### EXERCISE BRIEF
Check each line of the records below for the word "another" and give the number of lines that have it, with nothing added.

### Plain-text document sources
::::::
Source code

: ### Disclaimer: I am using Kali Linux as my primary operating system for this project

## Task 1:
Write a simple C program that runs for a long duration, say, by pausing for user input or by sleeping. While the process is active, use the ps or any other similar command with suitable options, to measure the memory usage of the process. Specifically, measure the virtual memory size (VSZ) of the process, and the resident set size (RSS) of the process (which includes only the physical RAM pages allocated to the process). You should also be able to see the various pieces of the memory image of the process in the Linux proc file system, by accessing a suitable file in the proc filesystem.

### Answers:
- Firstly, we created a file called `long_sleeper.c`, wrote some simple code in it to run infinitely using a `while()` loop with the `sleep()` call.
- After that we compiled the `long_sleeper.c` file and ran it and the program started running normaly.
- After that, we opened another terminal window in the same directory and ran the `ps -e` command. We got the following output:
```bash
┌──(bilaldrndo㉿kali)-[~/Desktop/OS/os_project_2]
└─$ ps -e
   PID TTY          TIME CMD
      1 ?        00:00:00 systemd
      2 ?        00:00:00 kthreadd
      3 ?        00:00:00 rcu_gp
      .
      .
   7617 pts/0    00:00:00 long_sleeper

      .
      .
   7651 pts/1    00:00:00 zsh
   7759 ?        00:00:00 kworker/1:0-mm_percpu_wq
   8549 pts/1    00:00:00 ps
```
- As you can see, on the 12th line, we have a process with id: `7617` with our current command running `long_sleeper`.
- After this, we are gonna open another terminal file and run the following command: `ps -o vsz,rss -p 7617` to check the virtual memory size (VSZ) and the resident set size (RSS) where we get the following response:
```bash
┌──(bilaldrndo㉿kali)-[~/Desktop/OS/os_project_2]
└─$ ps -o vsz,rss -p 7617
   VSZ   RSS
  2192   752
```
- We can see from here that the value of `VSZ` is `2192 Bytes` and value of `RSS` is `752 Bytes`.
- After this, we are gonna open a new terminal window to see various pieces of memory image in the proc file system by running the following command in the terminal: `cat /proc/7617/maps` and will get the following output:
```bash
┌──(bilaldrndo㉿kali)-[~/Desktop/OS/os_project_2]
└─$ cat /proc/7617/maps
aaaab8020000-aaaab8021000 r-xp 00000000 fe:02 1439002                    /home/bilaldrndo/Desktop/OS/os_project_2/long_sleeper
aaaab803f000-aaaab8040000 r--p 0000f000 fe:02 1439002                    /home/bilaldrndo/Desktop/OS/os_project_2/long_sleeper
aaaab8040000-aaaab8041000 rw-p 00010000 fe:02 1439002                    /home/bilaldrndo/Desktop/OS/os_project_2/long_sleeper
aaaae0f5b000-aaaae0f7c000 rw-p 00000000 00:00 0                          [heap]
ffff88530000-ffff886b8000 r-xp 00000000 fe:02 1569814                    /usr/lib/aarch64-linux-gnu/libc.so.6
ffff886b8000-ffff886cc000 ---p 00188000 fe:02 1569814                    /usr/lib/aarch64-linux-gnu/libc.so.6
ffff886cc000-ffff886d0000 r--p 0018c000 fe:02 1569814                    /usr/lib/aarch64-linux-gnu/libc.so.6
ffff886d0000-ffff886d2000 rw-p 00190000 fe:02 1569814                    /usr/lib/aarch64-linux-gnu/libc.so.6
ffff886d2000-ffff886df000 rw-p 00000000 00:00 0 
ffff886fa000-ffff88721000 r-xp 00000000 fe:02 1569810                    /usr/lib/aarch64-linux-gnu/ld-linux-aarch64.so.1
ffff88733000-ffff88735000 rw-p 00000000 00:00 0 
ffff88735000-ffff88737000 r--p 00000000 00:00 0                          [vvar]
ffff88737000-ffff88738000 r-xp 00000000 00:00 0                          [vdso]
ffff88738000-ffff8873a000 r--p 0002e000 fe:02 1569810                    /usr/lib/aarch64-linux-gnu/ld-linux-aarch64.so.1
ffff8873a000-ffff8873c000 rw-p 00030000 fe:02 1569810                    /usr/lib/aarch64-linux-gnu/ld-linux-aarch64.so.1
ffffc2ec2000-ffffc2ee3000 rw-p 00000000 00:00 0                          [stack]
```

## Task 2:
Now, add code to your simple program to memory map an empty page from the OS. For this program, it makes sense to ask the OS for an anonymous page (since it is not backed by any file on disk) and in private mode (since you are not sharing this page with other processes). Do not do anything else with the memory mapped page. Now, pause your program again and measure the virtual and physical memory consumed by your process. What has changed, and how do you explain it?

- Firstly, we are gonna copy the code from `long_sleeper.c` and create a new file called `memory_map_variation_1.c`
::::::
### RESULT OF THIS EXERCISE
2